Mit 15 wurde ich in den erweiterten Nationalkader berufen. Ich wurde zu Trainingsmaßnahmen in Köln, Hannover und Frankreich eingeladen. Also bin ich mit Bus und Bahn und einer riesigen Reisetasche (ohne Rollen) – 3 Judoanzüge waren Pflicht – stundenlang unterwegs gewesen, um dann nach einem Wochenende oder einer Woche völlig zerstört wieder heim zu reisen und am nächsten Tag die Schulbank zu drücken. In Frankreich bin ich damals ohne Sprachkenntnisse und ohne einen einzigen Franc (damals gab‘s noch keinen Euro) gelandet. Und ja, ich habe es irgendwie geschafft, mich zur Sportschule durchzuschlagen.
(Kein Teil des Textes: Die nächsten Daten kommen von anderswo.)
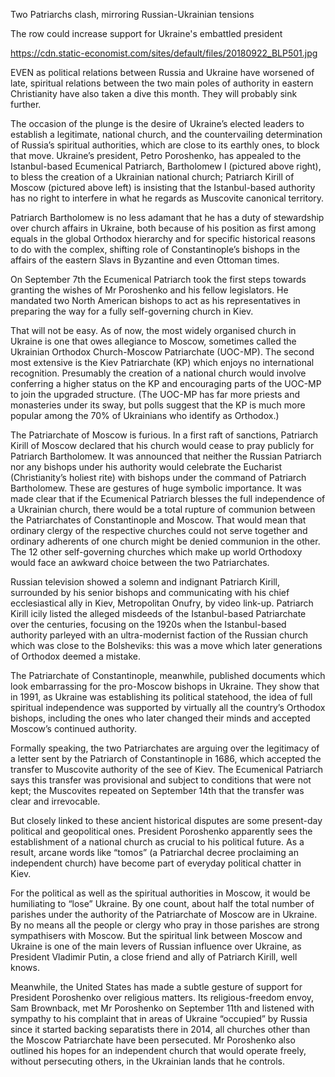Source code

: Two Patriarchs clash, mirroring Russian-Ukrainian tensions

The row could increase support for Ukraine's embattled president

https://cdn.static-economist.com/sites/default/files/20180922_BLP501.jpg

EVEN as political relations between Russia and Ukraine have worsened of late, spiritual relations between the two main poles of authority in eastern Christianity have also taken a dive this month. They will probably sink further.

The occasion of the plunge is the desire of Ukraine’s elected leaders to establish a legitimate, national church, and the countervailing determination of Russia’s spiritual authorities, which are close to its earthly ones, to block that move. Ukraine’s president, Petro Poroshenko, has appealed to the Istanbul-based Ecumenical Patriarch, Bartholomew I (pictured above right), to bless the creation of a Ukrainian national church; Patriarch Kirill of Moscow (pictured above left) is insisting that the Istanbul-based authority has no right to interfere in what he regards as Muscovite canonical territory.

Patriarch Bartholomew is no less adamant that he has a duty of stewardship over church affairs in Ukraine, both because of his position as first among equals in the global Orthodox hierarchy and for specific historical reasons to do with the complex, shifting role of Constantinople’s bishops in the affairs of the eastern Slavs in Byzantine and even Ottoman times.

On September 7th the Ecumenical Patriarch took the first steps towards granting the wishes of Mr Poroshenko and his fellow legislators. He mandated two North American bishops to act as his representatives in preparing the way for a fully self-governing church in Kiev.

That will not be easy. As of now, the most widely organised church in Ukraine is one that owes allegiance to Moscow, sometimes called the Ukrainian Orthodox Church-Moscow Patriarchate (UOC-MP). The second most extensive is the Kiev Patriarchate (KP) which enjoys no international recognition. Presumably the creation of a national church would involve conferring a higher status on the KP and encouraging parts of the UOC-MP to join the upgraded structure. (The UOC-MP has far more priests and monasteries under its sway, but polls suggest that the KP is much more popular among the 70% of Ukrainians who identify as Orthodox.)

The Patriarchate of Moscow is furious. In a first raft of sanctions, Patriarch Kirill of Moscow declared that his church would cease to pray publicly for Patriarch Bartholomew. It was announced that neither the Russian Patriarch nor any bishops under his authority would celebrate the Eucharist (Christianity’s holiest rite) with bishops under the command of Patriarch Bartholomew. These are gestures of huge symbolic importance. It was made clear that if the Ecumenical Patriarch blesses the full independence of a Ukrainian church, there would be a total rupture of communion between the Patriarchates of Constantinople and Moscow. That would mean that ordinary clergy of the respective churches could not serve together and ordinary adherents of one church might be denied communion in the other. The 12 other self-governing churches which make up world Orthodoxy would face an awkward choice between the two Patriarchates.  

Russian television showed a solemn and indignant Patriarch Kirill, surrounded by his senior bishops and communicating with his chief ecclesiastical ally in Kiev, Metropolitan Onufry, by video link-up. Patriarch Kirill icily listed the alleged misdeeds of the Istanbul-based Patriarchate over the centuries, focusing on the 1920s when the Istanbul-based authority parleyed with an ultra-modernist faction of the Russian church which was close to the Bolsheviks: this was a move which later generations of Orthodox deemed a mistake. 

The Patriarchate of Constantinople, meanwhile, published documents which look embarrassing for the pro-Moscow bishops in Ukraine. They show that in 1991, as Ukraine was establishing its political statehood, the idea of full spiritual independence was supported by virtually all the country’s Orthodox bishops, including the ones who later changed their minds and accepted Moscow’s continued authority. 

Formally speaking, the two Patriarchates are arguing over the legitimacy of a letter sent by the Patriarch of Constantinople in 1686, which accepted the transfer to Muscovite authority of the see of Kiev. The Ecumenical Patriarch says this transfer was provisional and subject to conditions that were not kept; the Muscovites repeated on September 14th that the transfer was clear and irrevocable.

But closely linked to these ancient historical disputes are some present-day political and geopolitical ones. President Poroshenko apparently sees the establishment of a national church as crucial to his political future. As a result, arcane words like “tomos” (a Patriarchal decree proclaiming an independent church) have become part of everyday political chatter in Kiev. 

For the political as well as the spiritual authorities in Moscow, it would be humiliating to “lose” Ukraine. By one count, about half the total number of parishes under the authority of the Patriarchate of Moscow are in Ukraine. By no means all the people or clergy who pray in those parishes are strong sympathisers with Moscow. But the spiritual link between Moscow and Ukraine is one of the main levers of Russian influence over Ukraine, as President Vladimir Putin, a close friend and ally of Patriarch Kirill, well knows. 

Meanwhile, the United States has made a subtle gesture of support for President Poroshenko over religious matters. Its religious-freedom envoy, Sam Brownback, met Mr Poroshenko on September 11th and listened with sympathy to his complaint that in areas of Ukraine “occupied” by Russia since it started backing separatists there in 2014, all churches other than the Moscow Patriarchate have been persecuted. Mr Poroshenko also outlined his hopes for an independent church that would operate freely, without persecuting others, in the Ukrainian lands that he controls.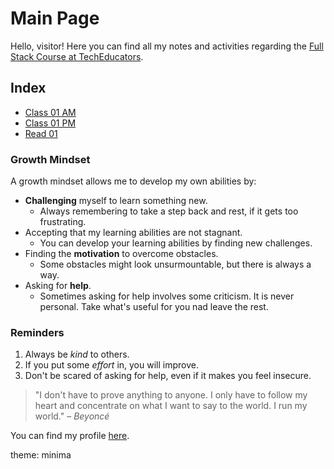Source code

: # Main Page
Hello, visitor! Here you can find all my notes and activities regarding the [Full Stack Course at TechEducators](https://techeducators.co.uk/course/full-stack-mern-bootcamp).

## Index
- [Class 01 AM](https://mannyggb.github.io/reading-notes/class-01AM)
- [Class 01 PM](https://mannyggb.github.io/reading-notes/class-01PM)
- [Read 01](https://mannyggb.github.io/reading-notes/read-01)

### Growth Mindset 

A growth mindset allows me to develop my own abilities by:
- **Challenging** myself to learn something new.
  - Always remembering to take a step back and rest, if it gets too frustrating.
- Accepting that my learning abilities are not stagnant.
   - You can develop your learning abilities by finding new challenges.
- Finding the **motivation** to overcome obstacles.
  - Some obstacles might look unsurmountable, but there is always a way.
- Asking for **help**.
  - Sometimes asking for help involves some criticism. It is never personal. Take what's useful for you nad leave the rest.
    
### Reminders
1. Always be *kind* to others.
2. If you put some *effort* in, you will improve.
3. Don't be scared of asking for help, even if it makes you feel insecure.

> "I don't have to prove anything to anyone. I only have to follow my heart and concentrate on what I want to say to the world. I run my world." – *Beyoncé*

You can find my profile [here](https://github.com/MannyGGB).

theme: minima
Mit 16 bin ich auf ein Sportinternat. Das war ziemlich hart und hatte überhaupt nichts von den „Hanni und Nanni“-Büchern. Vom talentierten Judoka vom Lande in die Stadt zum „No Name“. Plötzlich waren da Konkurrenz und viele Sportler mit den gleichen Zielen. Es hat fast ein halbes Jahr gedauert, bis ich mich eingelebt hatte und mich behaupten konnte. Die Zeit hat mich sehr geprägt. Was ich aus dieser Zeit mitgenommen habe, ist, dass man einfach an sich glauben muss, um seine Ziele zu erreichen.

Techniktraining in Tauberbischofsheim mit Olympiasieger Frank Wieneke

Während meines Studiums habe ich, um mehr Trainingseinheiten zu bekommen, mit dem Ringen angefangen. Judo ist eine gute Grundlage, um auch hier erfolgreich zu sein. Ich gewann Medaillen auf deutschen Meisterschaften und kämpfte auch hier in der Hessischen und Württembergischen Auswahl um den Deutschen Mannschaftstitel mit.
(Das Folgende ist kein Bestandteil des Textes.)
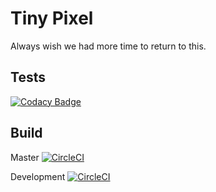 # Tiny Pixel

Always wish we had more time to return to this.

## Tests

[![Codacy Badge](https://api.codacy.com/project/badge/Grade/70a4cc122c2f45a9a0d6d24e2c7c4587)](https://www.codacy.com/app/pixelcollective/tinypixel.io?utm_source=github.com&amp;utm_medium=referral&amp;utm_content=pixelcollective/tinypixel.io&amp;utm_campaign=Badge_Grade)

## Build

Master [![CircleCI](https://circleci.com/gh/pixelcollective/tinypixel.io/tree/master.svg?style=svg)](https://circleci.com/gh/pixelcollective/tinypixel.io/tree/development)

Development [![CircleCI](https://circleci.com/gh/pixelcollective/tinypixel.io/tree/master.svg?style=svg)](https://circleci.com/gh/pixelcollective/tinypixel.io/tree/development)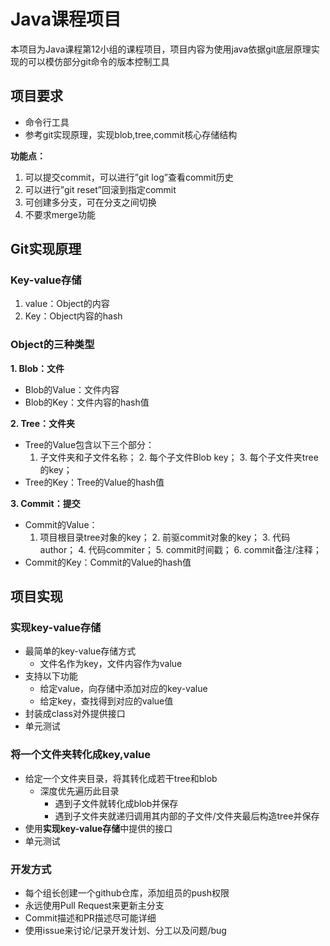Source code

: # Java课程项目

本项目为Java课程第12小组的课程项目，项目内容为使用java依据git底层原理实现的可以模仿部分git命令的版本控制工具

## 项目要求

- 命令行工具
- 参考git实现原理，实现blob,tree,commit核心存储结构

**功能点：**

  1. 可以提交commit，可以进行”git log”查看commit历史
  2. 可以进行”git reset”回滚到指定commit
  3. 可创建多分支，可在分支之间切换
  4. 不要求merge功能

## Git实现原理

### **Key-value存储**

1. value：Object的内容
2. Key：Object内容的hash

### **Object的三种类型**

**1. Blob：文件**

- Blob的Value：文件内容
- Blob的Key：文件内容的hash值

**2. Tree：文件夹**

- Tree的Value包含以下三个部分：
  1. 子文件夹和子文件名称；
     2. 每个子文件Blob key；
     3. 每个子文件夹tree的key；
- Tree的Key：Tree的Value的hash值

**3. Commit：提交**

- Commit的Value：
  1. 项目根目录tree对象的key；
     2. 前驱commit对象的key；
     3. 代码author；
     4. 代码commiter；
     5. commit时间戳；
     6. commit备注/注释；
- Commit的Key：Commit的Value的hash值

## 项目实现

### 实现key-value存储

- 最简单的key-value存储方式
  - 文件名作为key，文件内容作为value
- 支持以下功能
  - 给定value，向存储中添加对应的key-value
  - 给定key，查找得到对应的value值
- 封装成class对外提供接口
- 单元测试

### 将一个文件夹转化成key,value

- 给定一个文件夹目录，将其转化成若干tree和blob
  - 深度优先遍历此目录
    - 遇到子文件就转化成blob并保存
    - 遇到子文件夹就递归调用其内部的子文件/文件夹最后构造tree并保存
- 使用**实现key-value存储**中提供的接口
- 单元测试

### 开发方式

- 每个组长创建一个github仓库，添加组员的push权限
- 永远使用Pull Request来更新主分支
- Commit描述和PR描述尽可能详细
- 使用issue来讨论/记录开发计划、分工以及问题/bug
Deutsche Meisterin Ü30 im Judo mit Trainer Joachim Fels

Judo ermöglichte mir auch den Einstieg in das Sumo-Ringen. 2017 durfte ich sogar an den World Games, den „Olympischen Spiele“ der nichtolympischen Sportarten, teilnehmen. Sumo ist auch der Grund, warum ich heute Spanisch spreche und Peru besucht habe.
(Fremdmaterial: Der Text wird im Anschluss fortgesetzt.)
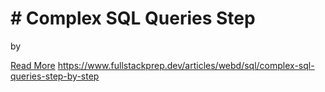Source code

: # # Complex SQL Queries Step

by

[Read More](https://www.fullstackprep.dev/articles/webd/sql/complex-sql-queries-step-by-step) https://www.fullstackprep.dev/articles/webd/sql/complex-sql-queries-step-by-step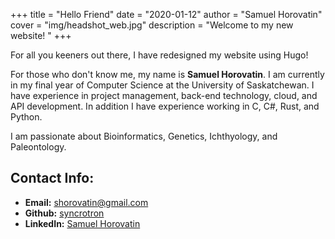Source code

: +++
title = "Hello Friend"
date = "2020-01-12"
author = "Samuel Horovatin"
cover = "img/headshot_web.jpg"
description = "Welcome to my new website! "
+++

For all you keeners out there, I have redesigned my website using Hugo!

For those who don't know me, my name is **Samuel Horovatin**. I am currently in my final year of Computer Science at the University of Saskatchewan. I have experience in project management, back-end technology, cloud, and API development. In addition I have experience working in C, C#, Rust, and Python.

I am passionate about Bioinformatics, Genetics, Ichthyology, and Paleontology.

## Contact Info:
- **Email:** shorovatin@gmail.com
- **Github:** [syncrotron](https://github.com/syncrotron)
- **LinkedIn:** [Samuel Horovatin](https://ca.linkedin.com/in/sam-horovatin-0b31a0103)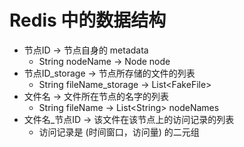# Redis 中的数据结构

- 节点ID -> 节点自身的 metadata
    - String nodeName -> Node node
- 节点ID_storage -> 节点所存储的文件的列表
    - String fileName_storage -> List\<FakeFile\>
- 文件名 -> 文件所在节点的名字的列表
    - String fileName -> List\<String\> nodeNames
- 文件名_节点ID -> 该文件在该节点上的访问记录的列表
    - 访问记录是 (时间窗口，访问量) 的二元组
Kampf gegen die Weltmeisterin Ueta Yuka aus Japan

Meine Sportarten haben mich an Orte geführt, von denen ich nie gedacht hätte, dass ich sie jemals besuchen würde. Japan, Georgien, die Mongolei. Auch habe ich durch die Sportart Menschen aus allen Teilen Deutschlands und der Welt kennengelernt. Mein Trainer ist dabei eine feste Größe. Er war und ist mit seinem unermüdlichen Einsatz immer eine große Motivation und Unterstützung für mich. Danke, lieber Jochen! Auch meine Familie und Freunde haben mir in vielerlei Hinsicht, z.B. als Fanclub oder als Reisebegleitungen, immer den Rücken gestärkt. Heute bin ich selbst stolze Trägerin des 2. Dan und habe für den BJV und DJB als Referentin einige Maßnahmen unterstützt.

SAMSUNG CSC

Was bleibt mir nun also als Fazit nach über 30 Jahren Judo? Judo und die Judokas haben mich wachsen lassen und tragen einen nicht unerheblichen Teil daran, wer ich heute bin. Ich würde mein Tütü jederzeit wieder gegen einen Judogi eintauschen.